▸ WHAT YOU ARE ASKED TO DO
Print the lines that run from the line with "#### Web Application" to the line with "POS & Access", keeping both end lines, exactly as they appear in the entries below, and nothing else.

[PROVIDED INFORMATION]

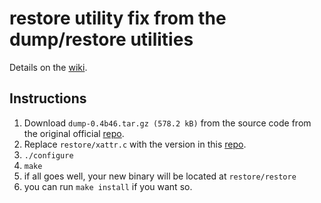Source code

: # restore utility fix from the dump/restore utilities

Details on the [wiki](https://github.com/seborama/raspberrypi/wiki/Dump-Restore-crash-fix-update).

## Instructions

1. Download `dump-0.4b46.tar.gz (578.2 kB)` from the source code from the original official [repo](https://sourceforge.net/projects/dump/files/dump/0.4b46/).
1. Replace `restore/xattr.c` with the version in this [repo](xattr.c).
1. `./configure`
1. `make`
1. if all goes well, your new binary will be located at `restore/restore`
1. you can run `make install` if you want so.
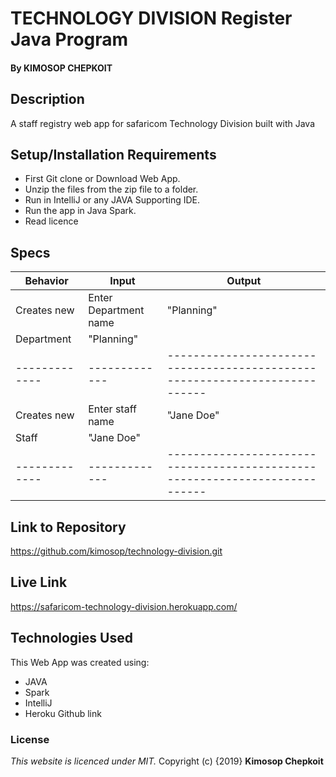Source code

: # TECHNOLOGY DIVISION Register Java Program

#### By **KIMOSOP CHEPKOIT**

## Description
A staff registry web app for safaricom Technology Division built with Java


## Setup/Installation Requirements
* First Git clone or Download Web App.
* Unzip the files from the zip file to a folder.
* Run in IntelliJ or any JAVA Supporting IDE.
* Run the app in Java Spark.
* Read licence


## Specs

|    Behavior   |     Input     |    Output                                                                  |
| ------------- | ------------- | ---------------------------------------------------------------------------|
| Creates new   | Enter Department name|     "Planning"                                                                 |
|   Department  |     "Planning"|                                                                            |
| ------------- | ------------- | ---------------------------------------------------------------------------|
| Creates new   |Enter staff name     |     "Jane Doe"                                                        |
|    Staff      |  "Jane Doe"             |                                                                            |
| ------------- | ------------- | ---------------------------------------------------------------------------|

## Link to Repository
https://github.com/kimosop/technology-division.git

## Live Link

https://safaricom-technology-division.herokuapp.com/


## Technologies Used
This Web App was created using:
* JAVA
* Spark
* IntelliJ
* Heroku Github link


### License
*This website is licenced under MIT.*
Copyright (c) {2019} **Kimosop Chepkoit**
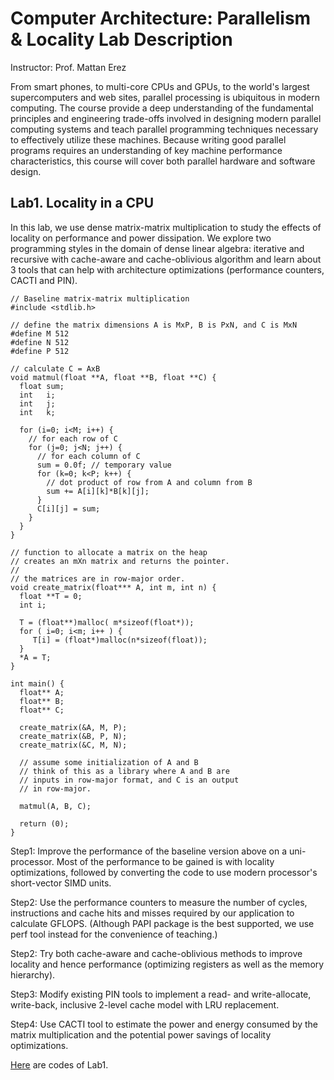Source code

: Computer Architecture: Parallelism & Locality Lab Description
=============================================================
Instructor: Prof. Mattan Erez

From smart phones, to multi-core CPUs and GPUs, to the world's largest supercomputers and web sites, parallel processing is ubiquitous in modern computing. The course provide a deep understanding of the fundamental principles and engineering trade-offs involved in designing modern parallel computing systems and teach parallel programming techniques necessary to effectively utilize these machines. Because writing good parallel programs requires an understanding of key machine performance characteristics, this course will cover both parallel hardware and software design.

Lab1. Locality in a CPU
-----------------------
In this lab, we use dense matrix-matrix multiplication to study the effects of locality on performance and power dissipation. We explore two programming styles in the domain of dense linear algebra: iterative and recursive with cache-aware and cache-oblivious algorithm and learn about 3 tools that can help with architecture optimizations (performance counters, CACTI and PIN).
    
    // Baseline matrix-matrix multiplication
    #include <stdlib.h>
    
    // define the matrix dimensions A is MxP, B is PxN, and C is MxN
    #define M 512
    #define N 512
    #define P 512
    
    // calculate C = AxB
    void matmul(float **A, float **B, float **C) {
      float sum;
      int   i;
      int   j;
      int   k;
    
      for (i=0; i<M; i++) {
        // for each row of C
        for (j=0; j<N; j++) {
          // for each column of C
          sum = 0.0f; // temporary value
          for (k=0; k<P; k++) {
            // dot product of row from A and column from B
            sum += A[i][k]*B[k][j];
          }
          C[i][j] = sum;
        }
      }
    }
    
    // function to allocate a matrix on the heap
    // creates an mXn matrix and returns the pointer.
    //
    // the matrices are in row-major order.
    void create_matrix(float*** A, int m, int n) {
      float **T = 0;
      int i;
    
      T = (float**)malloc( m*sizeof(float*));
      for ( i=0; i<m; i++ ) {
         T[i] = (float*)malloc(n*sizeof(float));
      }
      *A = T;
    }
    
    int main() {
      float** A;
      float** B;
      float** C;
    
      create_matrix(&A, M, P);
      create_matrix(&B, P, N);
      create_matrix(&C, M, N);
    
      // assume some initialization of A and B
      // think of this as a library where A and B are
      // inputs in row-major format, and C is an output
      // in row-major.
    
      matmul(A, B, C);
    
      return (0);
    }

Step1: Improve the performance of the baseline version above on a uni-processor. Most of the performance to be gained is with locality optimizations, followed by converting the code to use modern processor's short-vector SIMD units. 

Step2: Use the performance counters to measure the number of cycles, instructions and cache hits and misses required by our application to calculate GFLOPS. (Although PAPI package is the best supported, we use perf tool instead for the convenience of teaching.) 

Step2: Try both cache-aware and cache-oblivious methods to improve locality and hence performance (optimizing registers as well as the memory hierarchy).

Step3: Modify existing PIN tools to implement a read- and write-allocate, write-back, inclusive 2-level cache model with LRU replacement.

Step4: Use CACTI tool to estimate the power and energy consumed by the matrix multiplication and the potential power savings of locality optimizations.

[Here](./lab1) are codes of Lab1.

[/PROVIDED INFORMATION]
[PROVIDED INFORMATION]

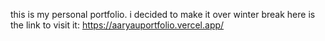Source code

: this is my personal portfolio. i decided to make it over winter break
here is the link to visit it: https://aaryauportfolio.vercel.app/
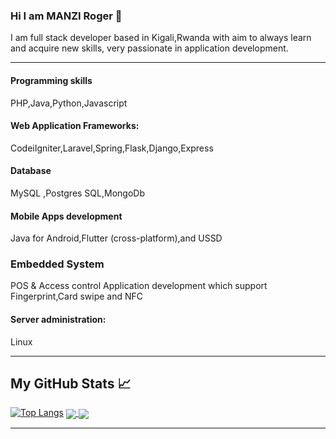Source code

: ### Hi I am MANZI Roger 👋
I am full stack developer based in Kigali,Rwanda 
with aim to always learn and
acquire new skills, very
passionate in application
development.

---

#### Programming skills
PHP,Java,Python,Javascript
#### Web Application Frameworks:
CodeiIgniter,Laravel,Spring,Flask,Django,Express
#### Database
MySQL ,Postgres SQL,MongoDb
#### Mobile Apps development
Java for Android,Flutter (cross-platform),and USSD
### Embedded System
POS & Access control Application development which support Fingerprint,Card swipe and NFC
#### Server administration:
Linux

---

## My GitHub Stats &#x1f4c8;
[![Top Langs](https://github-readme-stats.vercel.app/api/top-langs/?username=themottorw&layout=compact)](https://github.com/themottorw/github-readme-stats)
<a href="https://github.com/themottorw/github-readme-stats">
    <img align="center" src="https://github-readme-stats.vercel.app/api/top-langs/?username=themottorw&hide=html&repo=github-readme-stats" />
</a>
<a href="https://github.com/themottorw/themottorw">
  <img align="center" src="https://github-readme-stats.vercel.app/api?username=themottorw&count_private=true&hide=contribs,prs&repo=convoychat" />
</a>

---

[/PROVIDED INFORMATION]

▸ RESPONSE AREA
#### Web Application Frameworks:
CodeiIgniter,Laravel,Spring,Flask,Django,Express
#### Database
MySQL ,Postgres SQL,MongoDb
#### Mobile Apps development
Java for Android,Flutter (cross-platform),and USSD
### Embedded System
POS & Access control Application development which support Fingerprint,Card swipe and NFC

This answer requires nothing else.